Q&A: Faith and Morality
Faith and Morality
Question
Hello,
Attached is an article from Drops of Sanity.
Eve of the Sabbath, Parashat Shoftim, 5777
Answer
R. D., do you really think Nazism was the result of a lack of faith? Some of them were believing Christians. Was ISIS also the result of a lack of faith? And what about our own “zealots”? Is that too the result of a lack of faith?
If you’ll allow me one more bit of heresy, in my humble opinion nowadays faith does nothing in the realm of morality. There are good people and bad people everywhere, and it is character and morality that determine things, not faith. Faith is a second story, and it has no connection to morality.
I recall that Dawkins once wrote that in every society there are good people who do good deeds and bad people who do bad deeds, but only in religious society are there good people who do bad deeds. Notice that you wrote something similar, only the reverse. I disagree with both of you.
By the way, this may perhaps be a success of the Torah and faith, which in the past managed to instill moral values in the entire world, and therefore today this is seen as self-evident and binding on every enlightened person. But bottom line, today there is no significant difference in my opinion between believers and non-believers. This is another slogan that in my opinion ought to be gotten rid of, and this also emerges from what you yourself wrote here (and in earlier issues as well).
Discussion on Answer
I too, humble as I am, have written at great length in many places that there is no way to ground morality without faith. But that is a theoretical claim. In practice I do not think secular people are less moral. Their behavior is moral, but it is not consistent (because they have no valid reason for it).
I think the test of experience proves otherwise than what you say regarding “small thefts.”
True, no secular person would mug an old woman as she takes out her National Insurance money at the ATM.
But dozens of secular soldiers in my company ate grapes to their heart’s content, and even put some into their packs, when the patrol passed through a vineyard.
No religious soldier in the company touched them.
All the secular guys were astonished when they heard that we don’t burn discs or download albums from the internet because it’s theft. (And this is pure morality, not Jewish law, because in Jewish law, as is known, some permit it under the principle of “like something swept away by the sea,” and I can’t go into it here at length.)
Many secular soldiers would “complete their gear.” Of course, not from their own clique, not from the veterans, but from the “gaping youngsters” who had just arrived in the company. Quite a lot of religious soldiers were punished severely, but they did not “complete their gear,” even though they had the opportunity.
And in civilian life: I haven’t done research, but my impression is that more believing people would refrain from taking pickles at the supermarket without paying.
True, a secular person would return change that he got by mistake to the neighborhood grocer,
but many more believing people would call Cellcom to report a mistake in their favor.
In my opinion, the reason for the difference is that Torah and religion instill in consciousness the *absoluteness* of the moral command (like the absoluteness of the halakhic command), even in cases that are harder to deal with and where the temptation is greater.
There is indeed something to those examples (although I also don’t entirely agree with some of them), and still we are talking about the margins.

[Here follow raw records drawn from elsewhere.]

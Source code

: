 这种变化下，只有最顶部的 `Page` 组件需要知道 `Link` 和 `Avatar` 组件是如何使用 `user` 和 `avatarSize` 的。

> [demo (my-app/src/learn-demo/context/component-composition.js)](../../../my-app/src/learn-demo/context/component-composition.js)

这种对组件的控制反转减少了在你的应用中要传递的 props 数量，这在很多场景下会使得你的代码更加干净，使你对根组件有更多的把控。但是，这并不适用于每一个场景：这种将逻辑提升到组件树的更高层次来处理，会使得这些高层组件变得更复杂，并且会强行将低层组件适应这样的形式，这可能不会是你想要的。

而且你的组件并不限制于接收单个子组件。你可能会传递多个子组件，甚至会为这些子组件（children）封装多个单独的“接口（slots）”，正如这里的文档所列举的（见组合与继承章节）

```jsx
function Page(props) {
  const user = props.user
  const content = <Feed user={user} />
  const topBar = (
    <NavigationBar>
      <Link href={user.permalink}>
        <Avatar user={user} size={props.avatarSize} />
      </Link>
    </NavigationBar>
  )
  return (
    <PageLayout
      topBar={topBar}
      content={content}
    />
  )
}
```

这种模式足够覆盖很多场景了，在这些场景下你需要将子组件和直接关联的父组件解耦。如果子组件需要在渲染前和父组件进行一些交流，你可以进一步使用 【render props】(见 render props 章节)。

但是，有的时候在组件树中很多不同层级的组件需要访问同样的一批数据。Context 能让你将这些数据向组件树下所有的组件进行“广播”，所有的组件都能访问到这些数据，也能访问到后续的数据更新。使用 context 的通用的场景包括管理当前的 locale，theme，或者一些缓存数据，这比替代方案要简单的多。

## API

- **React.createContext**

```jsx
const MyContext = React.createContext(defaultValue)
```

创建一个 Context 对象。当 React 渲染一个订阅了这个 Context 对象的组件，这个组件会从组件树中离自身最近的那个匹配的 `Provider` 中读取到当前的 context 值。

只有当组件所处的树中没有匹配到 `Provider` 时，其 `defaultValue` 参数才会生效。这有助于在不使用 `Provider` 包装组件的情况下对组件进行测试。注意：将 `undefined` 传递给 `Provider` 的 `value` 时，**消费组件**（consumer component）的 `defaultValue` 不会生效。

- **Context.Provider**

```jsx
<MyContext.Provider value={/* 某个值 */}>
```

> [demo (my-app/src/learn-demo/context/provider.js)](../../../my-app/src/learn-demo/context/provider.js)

These are small acts, and precisely because of that there is a difference between religious and secular people. The former see this as a formal prohibition, while the latter see it as a prohibition against harming another person, and here there is no significant harm. By the way, “but into your vessel you shall not put any” also permits, even according to Jewish law, eating in your fellow’s vineyard.
It is true that for someone who does not accept the first, basic moral level as the standard for interpreting faith, faith will not help him; on the contrary, in the name of religion he will indeed carry out every crime in the world with holy fervor. And about this I have indeed written several times already. And indeed, the Lithuanian yeshiva message [the one I know; I don’t know what happens among others] that says basic morality is just a nuisance and should not be relied upon is terrible and horrifying.
But it seems to me that someone who accepts unconditionally that natural morality is foundational in everything having to do with a person’s service of God and morality—faith: (a) obligates him also toward Heaven, and this is a firmer commitment to these values, so that even when his inclination tempts him to violate those values he will refrain more than a person who is not also committed to the Holy One, blessed be He. (b) The commandments and prohibitions refine him and turn him into a person with a more spiritual personality.
And in general, it seems to me that religion is what gives a person the power to feel that he lives for someone else, unlike the heretical person, who in the end lives for himself, and the values he believes in are there so that the society in which he lives will be more comfortable for him.
I once heard from the philosophy professor who was the brother of Rabbi Eliyahu ben Shlomo of blessed memory: a Nobel Prize in philosophy should go to whoever proves that there is a reason to be a person of values even without commitment to God.
The Nazis denied the very basis of initial moral commitment, and therefore even for a Nazi Christian, religion was not supposed to stop him. And likewise here.